Os auditores do TCU estão analisando a transação com lupa. Ao decidir pela suspensão da venda, o ministro Sherman chama a atenção para a possibilidade de o negócio representar um prejuízo de mais de 230 milhões de reais aos cofres públicos. O ponto de partida da investigação é um laudo, encomendado pelo próprio BNDES, que estipulou o valor mínimo da transação.
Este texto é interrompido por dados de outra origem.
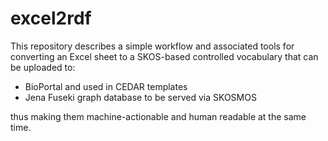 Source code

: # excel2rdf
This repository describes a simple workflow and associated tools for converting an Excel sheet to a SKOS-based controlled vocabulary that can be uploaded to:
- BioPortal and used in CEDAR templates
- Jena Fuseki graph database to be served via SKOSMOS

thus making them machine-actionable and human readable at the same time. 
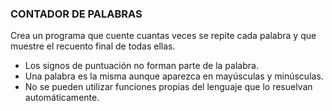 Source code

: ### CONTADOR DE PALABRAS
Crea un programa que cuente cuantas veces se repite cada palabra
y que muestre el recuento final de todas ellas.
- Los signos de puntuación no forman parte de la palabra.
- Una palabra es la misma aunque aparezca en mayúsculas y minúsculas.
- No se pueden utilizar funciones propias del lenguaje que
  lo resuelvan automáticamente.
No documento, o terreno foi avaliado em 107 milhões. Mas havia nele uma ressalva: se houvesse necessidade de vendê-lo às pressas, o que não era o caso, o preço poderia ser reduzido para 45 milhões. Foi justamente esse valor que o banco adotou como base para a licitação. O lote foi arrematado pela AJS Empreendimentos e Participações, cujo dono é o empresário Álvaro José da Silveira, membro do conselho de administração da Brasil Pharma, conglomerado que reúne algumas das maiores redes de farmácias do país. Uma coincidência, em especial, intriga os auditores: o engenheiro que assina o laudo encomendado pelo BNDES, Ricardo Caiuby Salles, é irmão de uma diretora da mesma Brasil Pharma. "Se o BNDES optou pelo preço menor, é decisão do banco", defende-se o engenheiro. Ele diz ser apenas coincidência o fato de o terreno ter sido comprado pelo chefe da sua irmã. A AJS Empreendimentos informou que está enviando ao TCU todas as explicações sobre o negócio. O BNDES limitou-se a dizer que seguiu a lei e que está prestando todas as informações ao TCU.
"É brincadeira o BNDES vender esse lote por 51 milhões de reais. Quem comprou por esse preço ganhou cinco ou seis vezes na Mega-Sena", diz Antonio Bartasson, diretor da Câmara de Valores Imobiliários de Brasília, entidade acostumada a fazer avaliação de terrenos na capital. Para o presidente do Sindicato dos Corretores de Imóveis do Distrito Federal, Geraldo Nascimento, a transação evidencia um fenômeno que vem ocorrendo em Brasília: por um lado, órgãos do governo se desfazem de imóveis próprios a preços abaixo dos de mercado, em operações muitas vezes obscuras, e por outro o próprio governo gasta milhões comprando ou alugando outros imóveis para abrigar repartições públicas. "O governo vende alguns imóveis a preço de banana e compra e aluga outros a preço de ouro", diz. No terreno vendido pelo BNDES, há espaço suficiente para a construção de quatro prédios de até 21 andares. O lucro de um empreendimento dessa magnitude pode ultrapassar facilmente a casa do bilhão. Quem está por trás da estranha operação ainda é um mistério, mas uma coisa é certa: fomentar bons negócios é mesmo uma especialidade do BNDES — depende, é claro, do ponto de vista do observador.